2.3 Physical Countermeasures

Physical countermeasures almost make up an entirely distinct discipline in information security, but we can offer some high-level recommendations to consider when defending your own network.

When discussing the common technical countermeasure, we are often concerned with defending our network perimeter against a packet-based attack. That is, there are some "bad" packets outside our network that we want to make sure cannot get in. We typically use a firewall to stop these bad packets. Physical security commonly takes the same approach, but instead of dealing with packets, keeps out the "bad" people or other threats from our network.

The most common way of doing this is with locks, chains, guards, and cameras. These all fall into the category of perimeter control. Each one of these controls would be valuable in reducing any risk to our information that is related to someone gaining physical access to our resources. Like the technology we use in our network, these countermeasures will not guarantee the security of your facilities, but they will go a long way toward slowing down any intruder.

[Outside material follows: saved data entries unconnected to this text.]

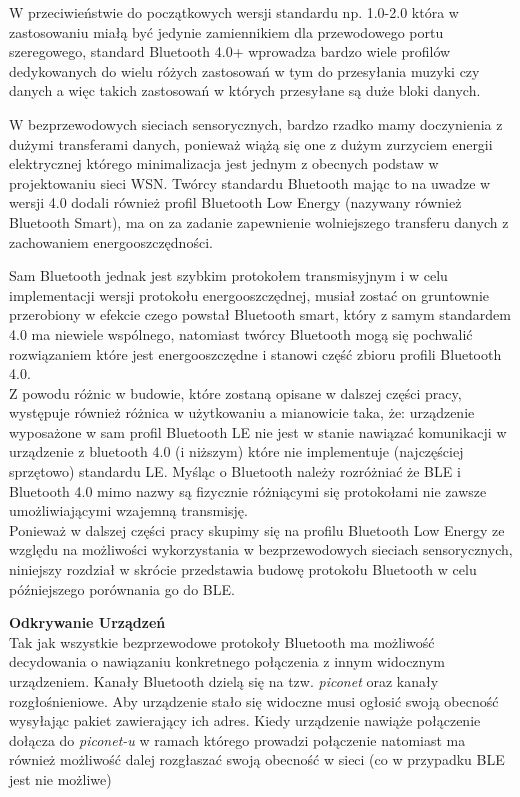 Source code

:\par W przeciwieństwie do początkowych wersji standardu np. 1.0-2.0 która w zastosowaniu miałą być jedynie zamiennikiem dla przewodowego portu szeregowego, standard Bluetooth 4.0+ wprowadza bardzo wiele profilów dedykowanych do wielu różych zastosowań w tym do przesyłania muzyki czy danych a więc takich zastosowań w których przesyłane są duże bloki danych. \\
\par W bezprzewodowych sieciach sensorycznych, bardzo rzadko mamy doczynienia z dużymi transferami danych, ponieważ wiążą się one z dużym zurzyciem energii elektrycznej którego minimalizacja jest jednym z obecnych podstaw w projektowaniu sieci WSN. Twórcy standardu Bluetooth mając to na uwadze w wersji 4.0 dodali również profil Bluetooth Low Energy (nazywany również Bluetooth Smart), ma on za zadanie zapewnienie wolniejszego transferu danych z zachowaniem energooszczędności. \\
\par Sam Bluetooth jednak jest szybkim protokołem transmisyjnym i w celu implementacji wersji protokołu energooszczędnej, musiał zostać on gruntownie przerobiony w efekcie czego powstał Bluetooth smart, który z samym standardem 4.0 ma niewiele wspólnego, natomiast twórcy Bluetooth mogą się pochwalić rozwiązaniem które jest energooszczędne i stanowi część zbioru profili Bluetooth 4.0. \\
Z powodu różnic w budowie, które zostaną opisane w dalszej części pracy, występuje również różnica w użytkowaniu a mianowicie taka, że: urządzenie wyposażone w sam profil Bluetooth LE nie jest w stanie nawiązać komunikacji w urządzenie z bluetooth 4.0 (i niższym) które nie implementuje (najczęściej sprzętowo) standardu LE. Myśląc o Bluetooth należy rozróżniać że BLE i Bluetooth 4.0 mimo nazwy są fizycznie różniącymi się protokołami nie zawsze umożliwiającymi wzajemną transmisję. \\
Ponieważ w dalszej części pracy skupimy się na profilu Bluetooth Low Energy ze względu na możliwości wykorzystania w bezprzewodowych sieciach sensorycznych, niniejszy rozdział w skrócie przedstawia budowę protokołu Bluetooth w celu późniejszego porównania go do BLE. \\

\par 
\tab \textbf{Odkrywanie Urządzeń} \\
Tak jak wszystkie bezprzewodowe protokoły Bluetooth ma możliwość decydowania o nawiązaniu konkretnego połączenia z innym widocznym urządzeniem. Kanały Bluetooth dzielą się na tzw. \textit{piconet} oraz kanały rozgłośnieniowe. Aby urządzenie stało się widoczne musi ogłosić swoją obecność wysyłając pakiet zawierający ich adres. Kiedy urządzenie nawiąże połączenie dołącza do \textit{piconet-u} w ramach którego prowadzi połączenie natomiast ma również możliwość dalej rozgłaszać swoją obecność w sieci (co w przypadku BLE jest nie możliwe) \\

Beyond these common physical controls we can also apply physical controls to our network. This means functional areas of our network are separated from each other. The research and development network, for example, may be a physically separate network from our administrative and user networks. This may mean physically distinct on different hubs and switches with access controlled through a firewall, or an actual distinct network complete with its own DMZ and WAN links, each configured to reflect the particular security needs of the research and development network.

Data backups are also considered physical controls. To my chagrin, I will attest that I have seen customers keep their backups sitting on top of their server rack. This will help if the server crashes, but is of little use if a fire should strike. Data backups should be kept off-site, under lock and key, and in a fireproof location. Ensuring the physical integrity of the backups most certainly qualifies as a physical control.

The list of possible physical controls continues. Controlling the work environment so that only employees of a certain department have access to a particular work area would qualify, as would including controls on the user workstations themselves. A common control on the user workstations would be to remove the floppy disk drive and disable the USB ports to prevent users from easily attaching removable media to the devices. A great number of company secrets can slip out the door on a Zip drive securely tucked into a briefcase. Some companies even go so far as to search carryout articles such as duffle bags and briefcases.